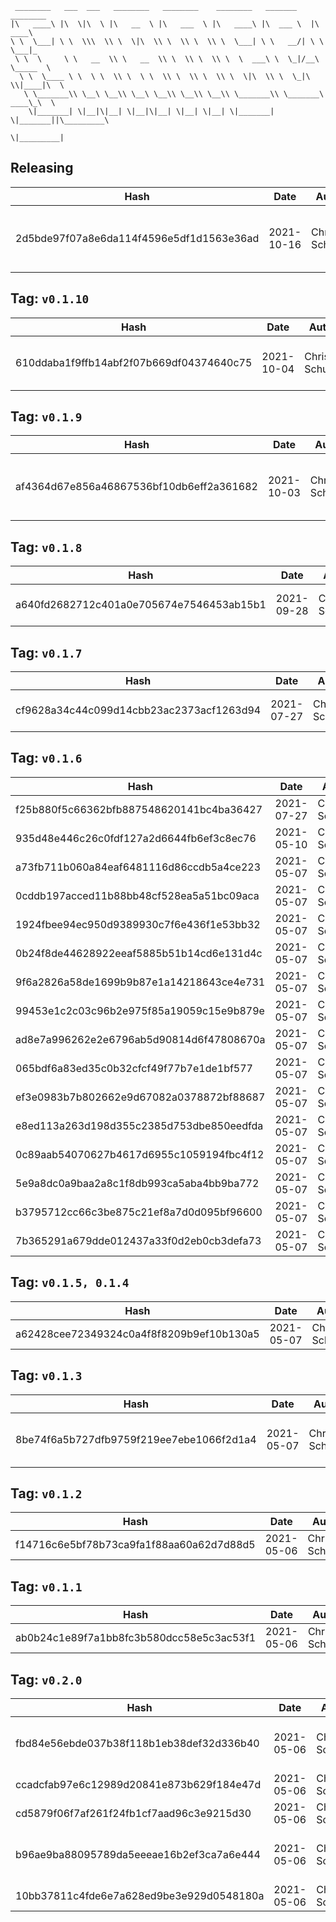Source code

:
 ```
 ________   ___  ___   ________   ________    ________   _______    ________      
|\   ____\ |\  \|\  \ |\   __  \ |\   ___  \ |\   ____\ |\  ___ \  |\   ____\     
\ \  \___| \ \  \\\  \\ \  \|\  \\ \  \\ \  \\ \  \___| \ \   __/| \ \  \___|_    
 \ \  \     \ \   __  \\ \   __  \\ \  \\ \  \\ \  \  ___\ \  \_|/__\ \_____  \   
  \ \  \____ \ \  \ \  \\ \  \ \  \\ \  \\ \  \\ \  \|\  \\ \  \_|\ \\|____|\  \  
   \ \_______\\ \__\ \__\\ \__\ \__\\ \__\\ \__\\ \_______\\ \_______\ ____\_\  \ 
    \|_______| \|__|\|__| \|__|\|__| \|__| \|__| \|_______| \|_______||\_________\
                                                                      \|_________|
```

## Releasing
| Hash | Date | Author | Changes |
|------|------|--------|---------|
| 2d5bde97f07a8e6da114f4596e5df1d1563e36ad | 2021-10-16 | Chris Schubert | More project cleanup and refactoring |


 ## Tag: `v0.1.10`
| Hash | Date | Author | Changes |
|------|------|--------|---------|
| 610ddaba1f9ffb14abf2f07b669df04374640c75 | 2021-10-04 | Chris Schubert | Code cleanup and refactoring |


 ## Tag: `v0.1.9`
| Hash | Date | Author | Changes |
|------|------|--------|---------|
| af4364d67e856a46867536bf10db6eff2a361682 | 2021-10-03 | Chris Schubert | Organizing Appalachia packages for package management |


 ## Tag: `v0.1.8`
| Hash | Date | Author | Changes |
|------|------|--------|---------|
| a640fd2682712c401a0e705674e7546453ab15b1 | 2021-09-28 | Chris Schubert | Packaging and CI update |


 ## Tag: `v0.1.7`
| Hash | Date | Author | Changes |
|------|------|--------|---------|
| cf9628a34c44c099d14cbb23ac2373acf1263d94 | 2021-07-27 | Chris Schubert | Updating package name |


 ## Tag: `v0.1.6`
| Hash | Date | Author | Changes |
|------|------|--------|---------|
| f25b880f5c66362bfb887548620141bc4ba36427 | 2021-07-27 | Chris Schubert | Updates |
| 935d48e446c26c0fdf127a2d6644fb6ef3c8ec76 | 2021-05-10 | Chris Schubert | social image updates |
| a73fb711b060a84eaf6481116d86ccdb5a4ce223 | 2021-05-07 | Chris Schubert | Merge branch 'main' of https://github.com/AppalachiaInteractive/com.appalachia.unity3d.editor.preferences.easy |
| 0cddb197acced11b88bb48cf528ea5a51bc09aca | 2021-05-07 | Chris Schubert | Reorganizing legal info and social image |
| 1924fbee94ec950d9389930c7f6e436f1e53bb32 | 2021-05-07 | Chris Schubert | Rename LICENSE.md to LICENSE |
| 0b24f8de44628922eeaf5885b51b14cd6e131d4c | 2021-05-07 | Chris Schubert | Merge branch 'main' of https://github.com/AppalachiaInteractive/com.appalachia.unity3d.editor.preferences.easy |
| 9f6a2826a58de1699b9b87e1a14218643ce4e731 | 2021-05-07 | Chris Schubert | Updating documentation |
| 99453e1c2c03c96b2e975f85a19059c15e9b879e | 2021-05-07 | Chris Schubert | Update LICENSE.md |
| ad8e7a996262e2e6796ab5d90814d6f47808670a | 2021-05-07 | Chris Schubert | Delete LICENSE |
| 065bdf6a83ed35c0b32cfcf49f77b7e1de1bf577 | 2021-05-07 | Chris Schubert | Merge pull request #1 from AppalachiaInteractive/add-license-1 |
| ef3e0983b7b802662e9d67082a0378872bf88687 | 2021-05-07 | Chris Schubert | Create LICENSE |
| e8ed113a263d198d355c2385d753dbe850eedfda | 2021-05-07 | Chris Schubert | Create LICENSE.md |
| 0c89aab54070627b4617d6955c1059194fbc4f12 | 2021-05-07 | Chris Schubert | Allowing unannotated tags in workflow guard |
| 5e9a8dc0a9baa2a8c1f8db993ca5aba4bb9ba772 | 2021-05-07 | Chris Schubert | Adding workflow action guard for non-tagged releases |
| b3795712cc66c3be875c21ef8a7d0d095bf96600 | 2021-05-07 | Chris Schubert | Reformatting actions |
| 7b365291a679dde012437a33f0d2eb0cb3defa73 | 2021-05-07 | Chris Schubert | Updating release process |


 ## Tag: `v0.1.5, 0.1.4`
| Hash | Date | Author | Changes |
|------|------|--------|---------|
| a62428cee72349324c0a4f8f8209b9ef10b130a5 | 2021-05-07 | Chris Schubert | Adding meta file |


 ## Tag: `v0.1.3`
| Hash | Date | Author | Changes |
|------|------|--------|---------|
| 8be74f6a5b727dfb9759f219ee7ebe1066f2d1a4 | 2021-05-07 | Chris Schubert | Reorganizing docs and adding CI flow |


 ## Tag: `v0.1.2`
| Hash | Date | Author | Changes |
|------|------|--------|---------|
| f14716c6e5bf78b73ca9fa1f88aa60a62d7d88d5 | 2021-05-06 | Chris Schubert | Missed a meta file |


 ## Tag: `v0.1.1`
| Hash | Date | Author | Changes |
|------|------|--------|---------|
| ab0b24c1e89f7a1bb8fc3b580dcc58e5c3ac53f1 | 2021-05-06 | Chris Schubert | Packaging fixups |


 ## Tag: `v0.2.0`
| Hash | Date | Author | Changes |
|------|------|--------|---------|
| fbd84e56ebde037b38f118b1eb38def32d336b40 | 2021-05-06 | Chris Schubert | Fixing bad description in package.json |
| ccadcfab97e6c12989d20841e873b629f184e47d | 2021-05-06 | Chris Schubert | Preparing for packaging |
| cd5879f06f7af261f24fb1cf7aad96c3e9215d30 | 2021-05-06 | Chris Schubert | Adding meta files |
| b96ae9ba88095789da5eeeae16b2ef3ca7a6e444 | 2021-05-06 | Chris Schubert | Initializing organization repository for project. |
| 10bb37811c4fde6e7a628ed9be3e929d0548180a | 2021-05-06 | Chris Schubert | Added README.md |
┄┄┄┄┄┄
*Work to be completed*
Out of the material above, output word for word the line with "meta files |", the line with "for project. |", and all lines between them, with nothing else.

*Solution*
| cd5879f06f7af261f24fb1cf7aad96c3e9215d30 | 2021-05-06 | Chris Schubert | Adding meta files |
| b96ae9ba88095789da5eeeae16b2ef3ca7a6e444 | 2021-05-06 | Chris Schubert | Initializing organization repository for project. |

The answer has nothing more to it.